Отец Страхова еще на Святой неделе принял самые строгие меры предосторожности. На дворе своем у ворот разложил костры из навоза и поручил сыну-гимназисту, чтобы ни день ни ночь не допускал их гаснуть; заколотил наглухо ворота, калитку запер на замок и ключ отдал ему же, строго-настрого приказав всех приходивших, не впуская во двор, опрашивать и впускать в калитку не иначе, как старательно окурив у костра.

– Далее, – говорит Страхов, – наш приход весь вымер до единого двора, уцелел один наш двор; везде ворота и двери были настежь растворены. В доме нашего священника последней умерла старуха; она лежала зачумленная под окном, которое выходило к нам на двор, стонала и просила, ради Бога, испить водицы. В это время батюшка наш сам читал для всех нас правила ко святому причащению, остановился и грозно закричал нам: «Боже храни, кто из вас осмелится подойти к поповскому окну, выгоню того на улицу и отдам негодяям», так тогда называли мортусов, т. е. колодников, приставленных от правительства для подбирания мертвых тел по улицам и на дворах.

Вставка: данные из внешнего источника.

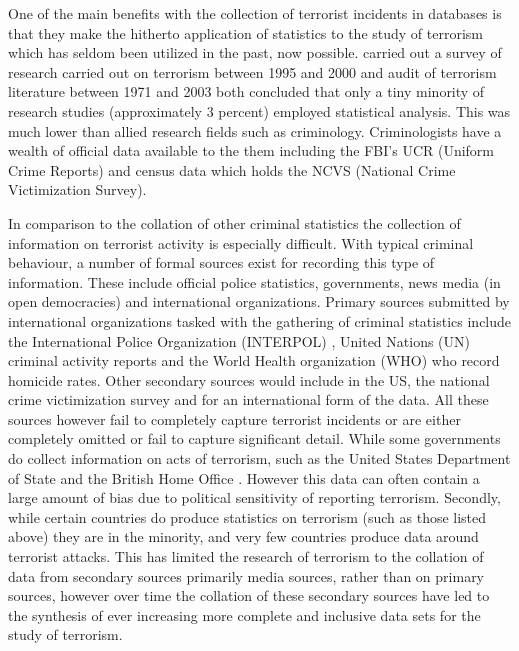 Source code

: One of the main benefits with the collection of terrorist incidents in databases is that they make the hitherto application of statistics to the study of terrorism which has seldom been utilized in the past, now possible. \citep{silke2001devil} carried out a survey of research carried out on terrorism between 1995 and 2000 and \citep{lum2006counter} audit of terrorism literature between 1971 and 2003 both concluded that only a tiny minority of research studies (approximately 3 percent) employed statistical analysis. This was much lower than allied research fields such as criminology. Criminologists have a wealth of official data available to the them including the FBI's UCR (Uniform Crime Reports) and census data which holds the NCVS (National Crime Victimization Survey).

In comparison to the collation of other criminal statistics the collection of information on terrorist activity is especially difficult. With typical criminal behaviour, a number of formal sources exist for recording this type of information. These include official police statistics, governments, news media (in open democracies) and  international organizations. Primary sources submitted by international organizations tasked with the gathering of criminal statistics include the International Police Organization (INTERPOL) \citep{bresler1992interpol}, United Nations (UN) criminal activity reports \citep{united2013global} and the World Health organization (WHO) who record homicide rates. Other secondary sources would include in the US, the national crime victimization survey and for an international form of the data. All these sources however fail to completely capture terrorist incidents or  are either completely omitted or fail to capture significant detail. While some governments do collect  information on acts of terrorism, such as the United States Department of State and the British Home Office \citep{Homeoffice2016}. However this data can often contain a large amount of bias due to political sensitivity of reporting terrorism. Secondly, while certain countries do produce  statistics on terrorism (such as those listed above) they are in the minority, and very few countries produce data around terrorist attacks. This has limited the research of terrorism to the collation of data from secondary sources primarily media sources, rather than on primary sources, however over time the collation of these secondary sources have led to the synthesis of ever increasing more complete and inclusive data sets for the study of terrorism.

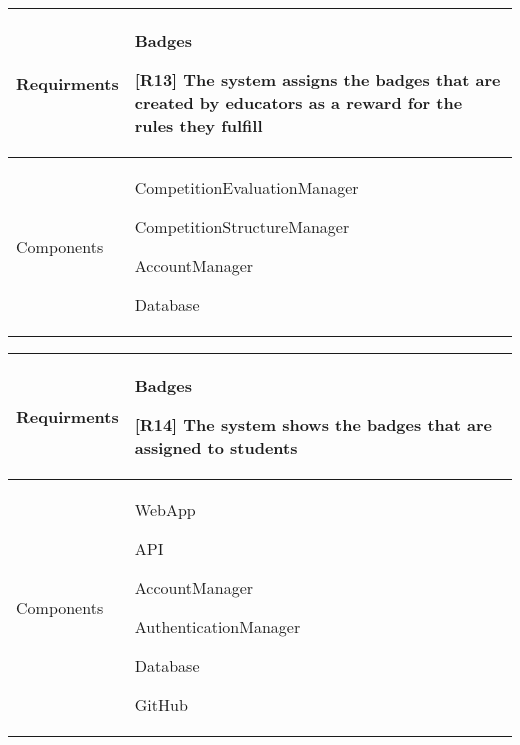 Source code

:     
    \begin{table}[!h]
        \centering
        \begin{tabular}{ | m{6em} | m{30em} |} 
            \hline
             Requirments&\textbf{Badges}
             
            
    [R13] The system assigns the badges that are created by educators as a reward for the rules they fulfill
    \\
            \hline
             Components& 
             CompetitionEvaluationManager
             
             
             CompetitionStructureManager
             
             
             AccountManager
             
             Database\\
             \hline
        \end{tabular}
        \label{tab:my_label}
    \end{table}

    \begin{table}[!h]
        \centering
        \begin{tabular}{ | m{6em} | m{30em} |} 
            \hline
             Requirments&\textbf{Badges}
             
            
    [R14] The system shows the badges that are assigned to students
    \\
            \hline
             Components& 
             WebApp

             API
             
             
             AccountManager
             
             AuthenticationManager
             
             Database

             GitHub
             \\
             \hline
        \end{tabular}
        \label{tab:my_label}
    \end{table}

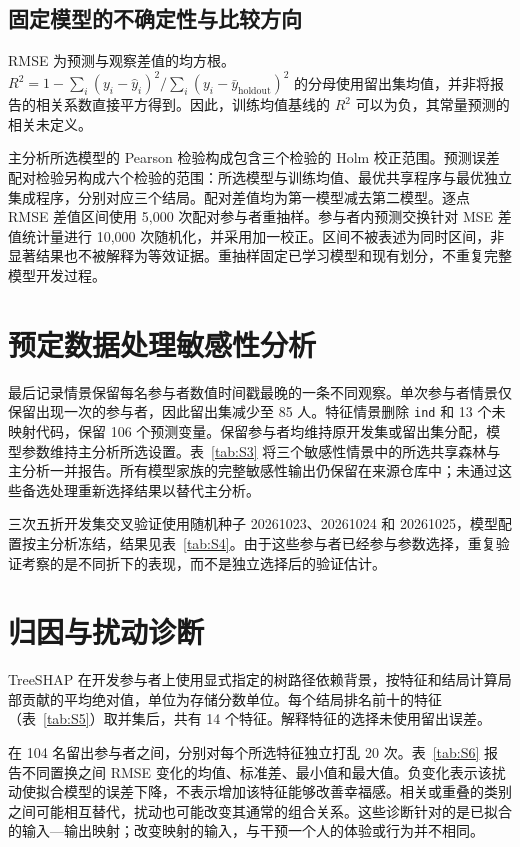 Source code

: \clearpage



\subsection{固定模型的不确定性与比较方向}
RMSE 为预测与观察差值的均方根。$R^2=1-\sum_i(y_i-\hat y_i)^2/\sum_i(y_i-\bar y_{\mathrm{holdout}})^2$ 的分母使用留出集均值，并非将报告的相关系数直接平方得到。因此，训练均值基线的 $R^2$ 可以为负，其常量预测的相关未定义。

主分析所选模型的 Pearson 检验构成包含三个检验的 Holm 校正范围。预测误差配对检验另构成六个检验的范围：所选模型与训练均值、最优共享程序与最优独立集成程序，分别对应三个结局。配对差值均为第一模型减去第二模型。逐点 RMSE 差值区间使用 5,000 次配对参与者重抽样。参与者内预测交换针对 MSE 差值统计量进行 10,000 次随机化，并采用加一校正。区间不被表述为同时区间，非显著结果也不被解释为等效证据。重抽样固定已学习模型和现有划分，不重复完整模型开发过程。

\section{预定数据处理敏感性分析}
最后记录情景保留每名参与者数值时间戳最晚的一条不同观察。单次参与者情景仅保留出现一次的参与者，因此留出集减少至 85 人。特征情景删除 \texttt{ind} 和 13 个未映射代码，保留 106 个预测变量。保留参与者均维持原开发集或留出集分配，模型参数维持主分析所选设置。表~\ref{tab:S3} 将三个敏感性情景中的所选共享森林与主分析一并报告。所有模型家族的完整敏感性输出仍保留在来源仓库中；未通过这些备选处理重新选择结果以替代主分析。



三次五折开发集交叉验证使用随机种子 20261023、20261024 和 20261025，模型配置按主分析冻结，结果见表~\ref{tab:S4}。由于这些参与者已经参与参数选择，重复验证考察的是不同折下的表现，而不是独立选择后的验证估计。



\section{归因与扰动诊断}
TreeSHAP 在开发参与者上使用显式指定的树路径依赖背景，按特征和结局计算局部贡献的平均绝对值，单位为存储分数单位\citep{lundberg2020}。每个结局排名前十的特征（表~\ref{tab:S5}）取并集后，共有 14 个特征。解释特征的选择未使用留出误差。



在 104 名留出参与者之间，分别对每个所选特征独立打乱 20 次。表~\ref{tab:S6} 报告不同置换之间 RMSE 变化的均值、标准差、最小值和最大值。负变化表示该扰动使拟合模型的误差下降，不表示增加该特征能够改善幸福感。相关或重叠的类别之间可能相互替代，扰动也可能改变其通常的组合关系。这些诊断针对的是已拟合的输入—输出映射；改变映射的输入，与干预一个人的体验或行为并不相同\citep{janzing2020}。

Окончив чтение, сам он вынул из помела самую обгорелую палку, привязал к ее черному концу ковш, почерпнул воды и подал несчастной.

Уголь и обгорелое дерево тогда было признано за лучшее средство к очищению воздуха. Первая чумная больница была устроена за заставой в Николоугрешском монастыре. Вскоре число больниц и карантинов в Москве прибавилось, также были предприняты и следующие гигиенические меры: в черте города было запрещено хоронить и приказано умерших отвозить на вновь устроенные кладбища, число которых возросло до десяти, затем велено погребать в том платье, в котором они умерли. Фабрикантам на суконных фабриках было приказано явиться в карантин, не являвшихся же приказано было бить плетьми; сформирован был батальон сторожей из городских обывателей и наряжен в особые костюмы. Полицией было назначено на каждой большой дороге место, куда московским жителям позволялось приходить и закупать от сельских жителей все, в чем была надобность. Между покупщиками и продавцами были разложены большие огни и сделаны надолбы, и строго наблюдалось, чтобы городские жители до приезжих не дотрагивались и не смешивались вместе. Деньги же при передаче обмакивались в уксус.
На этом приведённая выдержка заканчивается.